Everyone knows that Rajon Rondo is the captain of the Boston Celtics, but he will most likely not be named as the formal captain of the team. Chris Forsberg of ESPNBoston.com says that Brad Stevens prefers not to formally designate a leader, which means for the first time in 63 years -- yes, 63 years -- the Celtics will not have a formal captain
Boston Celtics don't need 'C' to know Rajon Rondo leads
So even as Stevens has earned the trust and respect of his new players over the past 3-plus months, it's been important to have Rondo here in camp to echo his coach's message. Despite being limited in what he can do on the floor -- participating sparingly in non-contact shooting drills and skeleton work -- Rondo is often right in the heart of the action when practice opens to reporters and always advising the players on the floor.
But Stevens firmly believes that leaders naturally lead and that there doesn't need to be a formal designation for everyone to know that Rondo is the one guiding this Celtics squad.
No, Rondo helped hang a banner that decorates a corner of the team's practice facility. He knows what it takes to achieve the ultimate team goal, the one that Stevens hopes is the end result of the process that he and Rondo are just beginning to navigate together.
I might sound like a Brad Stevens fanboy, but once again, I totally agree with his philosophy to not formally name a captain. I always thought that it was a silly title that didn't really mean a whole lot. Yes, it can be an honor to get designated as a captain -- especially on the Celtics -- but is it really necessary? A captain doesn't need a title to be a leader, because a true captain will lead no matter what.

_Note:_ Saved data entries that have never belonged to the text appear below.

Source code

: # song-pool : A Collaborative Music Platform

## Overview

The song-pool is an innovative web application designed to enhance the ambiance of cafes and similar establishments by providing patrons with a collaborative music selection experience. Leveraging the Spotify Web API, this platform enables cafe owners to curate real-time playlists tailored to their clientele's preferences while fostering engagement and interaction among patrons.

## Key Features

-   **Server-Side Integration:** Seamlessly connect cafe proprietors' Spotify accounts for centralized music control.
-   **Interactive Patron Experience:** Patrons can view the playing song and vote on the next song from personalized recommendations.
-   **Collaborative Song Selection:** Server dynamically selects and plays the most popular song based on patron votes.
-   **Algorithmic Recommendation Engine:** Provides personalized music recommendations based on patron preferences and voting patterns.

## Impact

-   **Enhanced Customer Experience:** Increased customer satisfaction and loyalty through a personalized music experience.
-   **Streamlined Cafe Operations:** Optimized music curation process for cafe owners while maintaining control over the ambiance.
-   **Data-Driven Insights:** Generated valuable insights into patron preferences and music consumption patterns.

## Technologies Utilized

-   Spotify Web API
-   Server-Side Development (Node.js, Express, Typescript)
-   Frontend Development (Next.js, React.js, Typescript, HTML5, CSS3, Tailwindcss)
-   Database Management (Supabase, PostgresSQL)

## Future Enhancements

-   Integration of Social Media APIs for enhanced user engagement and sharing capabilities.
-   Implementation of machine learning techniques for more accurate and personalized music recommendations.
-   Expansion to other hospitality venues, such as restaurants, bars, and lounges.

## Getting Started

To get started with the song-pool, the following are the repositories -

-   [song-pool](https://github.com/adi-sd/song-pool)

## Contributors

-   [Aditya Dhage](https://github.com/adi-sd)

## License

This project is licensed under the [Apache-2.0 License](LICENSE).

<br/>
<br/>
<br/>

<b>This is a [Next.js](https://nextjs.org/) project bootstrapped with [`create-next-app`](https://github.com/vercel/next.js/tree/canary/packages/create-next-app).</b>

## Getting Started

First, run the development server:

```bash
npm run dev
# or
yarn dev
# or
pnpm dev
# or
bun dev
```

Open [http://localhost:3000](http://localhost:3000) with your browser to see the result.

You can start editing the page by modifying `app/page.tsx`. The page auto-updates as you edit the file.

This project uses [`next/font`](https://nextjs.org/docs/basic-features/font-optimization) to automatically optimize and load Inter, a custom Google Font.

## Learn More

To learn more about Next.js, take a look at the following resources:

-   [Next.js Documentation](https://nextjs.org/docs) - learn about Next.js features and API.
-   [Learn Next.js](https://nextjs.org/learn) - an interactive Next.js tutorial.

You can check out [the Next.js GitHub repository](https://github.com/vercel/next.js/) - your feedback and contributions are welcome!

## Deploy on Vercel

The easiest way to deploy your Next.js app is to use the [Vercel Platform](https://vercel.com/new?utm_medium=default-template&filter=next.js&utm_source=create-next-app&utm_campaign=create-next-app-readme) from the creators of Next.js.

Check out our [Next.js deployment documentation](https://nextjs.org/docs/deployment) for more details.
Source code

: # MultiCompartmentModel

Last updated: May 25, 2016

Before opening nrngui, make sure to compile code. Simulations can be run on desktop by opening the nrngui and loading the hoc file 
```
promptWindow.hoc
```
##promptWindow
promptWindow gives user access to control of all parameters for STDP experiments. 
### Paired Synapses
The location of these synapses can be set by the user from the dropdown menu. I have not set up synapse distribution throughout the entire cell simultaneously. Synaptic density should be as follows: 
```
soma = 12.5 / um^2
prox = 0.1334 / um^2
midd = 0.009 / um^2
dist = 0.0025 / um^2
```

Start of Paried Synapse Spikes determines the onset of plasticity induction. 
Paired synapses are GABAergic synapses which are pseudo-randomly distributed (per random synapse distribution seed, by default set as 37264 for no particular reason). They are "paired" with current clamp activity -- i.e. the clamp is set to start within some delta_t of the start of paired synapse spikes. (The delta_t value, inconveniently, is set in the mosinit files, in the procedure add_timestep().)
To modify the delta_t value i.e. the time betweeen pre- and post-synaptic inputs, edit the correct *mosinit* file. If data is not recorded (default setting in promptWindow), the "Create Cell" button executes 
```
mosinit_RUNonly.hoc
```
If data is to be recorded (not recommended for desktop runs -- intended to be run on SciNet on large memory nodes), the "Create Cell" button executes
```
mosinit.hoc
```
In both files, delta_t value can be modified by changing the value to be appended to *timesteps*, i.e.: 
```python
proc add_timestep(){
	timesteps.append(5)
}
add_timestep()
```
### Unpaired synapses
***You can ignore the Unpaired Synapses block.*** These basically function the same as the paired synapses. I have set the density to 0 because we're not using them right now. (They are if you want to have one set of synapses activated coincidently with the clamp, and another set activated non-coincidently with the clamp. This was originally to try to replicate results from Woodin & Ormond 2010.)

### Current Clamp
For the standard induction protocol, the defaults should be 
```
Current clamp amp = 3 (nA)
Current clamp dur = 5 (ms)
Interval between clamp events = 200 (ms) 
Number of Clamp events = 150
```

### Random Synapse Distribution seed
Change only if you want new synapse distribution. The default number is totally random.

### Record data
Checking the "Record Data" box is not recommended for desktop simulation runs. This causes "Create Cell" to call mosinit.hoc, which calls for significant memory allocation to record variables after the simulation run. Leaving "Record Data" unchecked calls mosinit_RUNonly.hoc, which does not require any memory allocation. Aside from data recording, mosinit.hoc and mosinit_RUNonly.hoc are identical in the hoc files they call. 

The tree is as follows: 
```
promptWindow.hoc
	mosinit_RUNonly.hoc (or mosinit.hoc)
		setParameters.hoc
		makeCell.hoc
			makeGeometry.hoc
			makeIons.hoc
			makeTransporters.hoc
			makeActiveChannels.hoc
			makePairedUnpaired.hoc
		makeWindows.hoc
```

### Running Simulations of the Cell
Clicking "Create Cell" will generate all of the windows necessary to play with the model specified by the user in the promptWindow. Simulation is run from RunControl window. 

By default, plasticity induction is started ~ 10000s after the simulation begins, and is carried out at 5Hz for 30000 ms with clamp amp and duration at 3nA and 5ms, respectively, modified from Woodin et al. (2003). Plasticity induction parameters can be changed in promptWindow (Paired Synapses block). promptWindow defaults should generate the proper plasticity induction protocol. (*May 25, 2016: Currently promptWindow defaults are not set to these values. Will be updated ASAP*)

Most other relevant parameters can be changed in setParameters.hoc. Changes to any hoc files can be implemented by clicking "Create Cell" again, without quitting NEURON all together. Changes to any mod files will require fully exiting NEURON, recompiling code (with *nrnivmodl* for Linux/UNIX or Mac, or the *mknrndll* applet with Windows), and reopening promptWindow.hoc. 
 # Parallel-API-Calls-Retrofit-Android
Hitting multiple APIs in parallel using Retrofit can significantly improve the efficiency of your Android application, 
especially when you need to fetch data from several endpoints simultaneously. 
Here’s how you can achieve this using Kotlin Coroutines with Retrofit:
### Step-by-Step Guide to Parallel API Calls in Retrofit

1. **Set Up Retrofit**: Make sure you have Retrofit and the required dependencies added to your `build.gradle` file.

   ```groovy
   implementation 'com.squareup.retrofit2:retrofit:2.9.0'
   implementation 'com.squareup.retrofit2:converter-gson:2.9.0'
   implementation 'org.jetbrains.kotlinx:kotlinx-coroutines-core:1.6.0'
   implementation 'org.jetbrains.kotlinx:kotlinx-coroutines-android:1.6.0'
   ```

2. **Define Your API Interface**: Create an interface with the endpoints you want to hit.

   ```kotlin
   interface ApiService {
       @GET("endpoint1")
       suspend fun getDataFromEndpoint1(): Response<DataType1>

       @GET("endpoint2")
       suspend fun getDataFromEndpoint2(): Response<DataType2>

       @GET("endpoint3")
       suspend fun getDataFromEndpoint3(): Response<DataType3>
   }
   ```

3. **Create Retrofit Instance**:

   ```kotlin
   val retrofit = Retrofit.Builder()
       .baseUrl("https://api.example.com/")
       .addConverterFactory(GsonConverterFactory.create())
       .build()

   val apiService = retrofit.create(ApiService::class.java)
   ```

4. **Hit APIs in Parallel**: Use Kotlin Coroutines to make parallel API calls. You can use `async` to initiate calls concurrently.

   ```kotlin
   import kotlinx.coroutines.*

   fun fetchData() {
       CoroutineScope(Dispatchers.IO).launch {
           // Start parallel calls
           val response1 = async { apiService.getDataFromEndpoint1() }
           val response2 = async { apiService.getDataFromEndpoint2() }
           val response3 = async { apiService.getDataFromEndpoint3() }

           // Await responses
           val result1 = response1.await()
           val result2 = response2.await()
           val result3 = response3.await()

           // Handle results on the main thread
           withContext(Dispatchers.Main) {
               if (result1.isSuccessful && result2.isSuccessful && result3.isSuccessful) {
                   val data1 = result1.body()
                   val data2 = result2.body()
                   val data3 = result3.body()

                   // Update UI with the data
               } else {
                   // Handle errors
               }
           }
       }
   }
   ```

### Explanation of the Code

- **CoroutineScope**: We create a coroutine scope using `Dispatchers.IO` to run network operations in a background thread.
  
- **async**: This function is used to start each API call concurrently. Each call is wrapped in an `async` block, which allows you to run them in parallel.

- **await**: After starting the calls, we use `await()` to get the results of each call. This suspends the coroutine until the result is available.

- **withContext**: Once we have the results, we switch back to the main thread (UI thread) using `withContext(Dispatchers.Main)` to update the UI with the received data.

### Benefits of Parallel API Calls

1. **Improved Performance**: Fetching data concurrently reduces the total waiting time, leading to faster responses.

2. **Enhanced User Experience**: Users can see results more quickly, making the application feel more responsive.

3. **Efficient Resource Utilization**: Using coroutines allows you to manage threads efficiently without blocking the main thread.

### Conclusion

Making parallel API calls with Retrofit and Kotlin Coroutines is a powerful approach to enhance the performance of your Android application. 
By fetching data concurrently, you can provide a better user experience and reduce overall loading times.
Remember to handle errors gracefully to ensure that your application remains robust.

As Forsberg points out, Rondo is the captain anyway because his teammates all respect him. Throughout the offseason, young players Phil Pressey and Avery Bradley have said Rondo has helped them develop as point guards. With Rondo out until at least December, Pressey and Bradley will have a larger role on the team, but Rondo will still be there on the sideline helping them along. Isn't that what a captain does? I'd say so, which means he doesn't need his coach to superficially name him as one. Rajon Rondo's teammates have already done that by showing him the respect that a true captain calls for.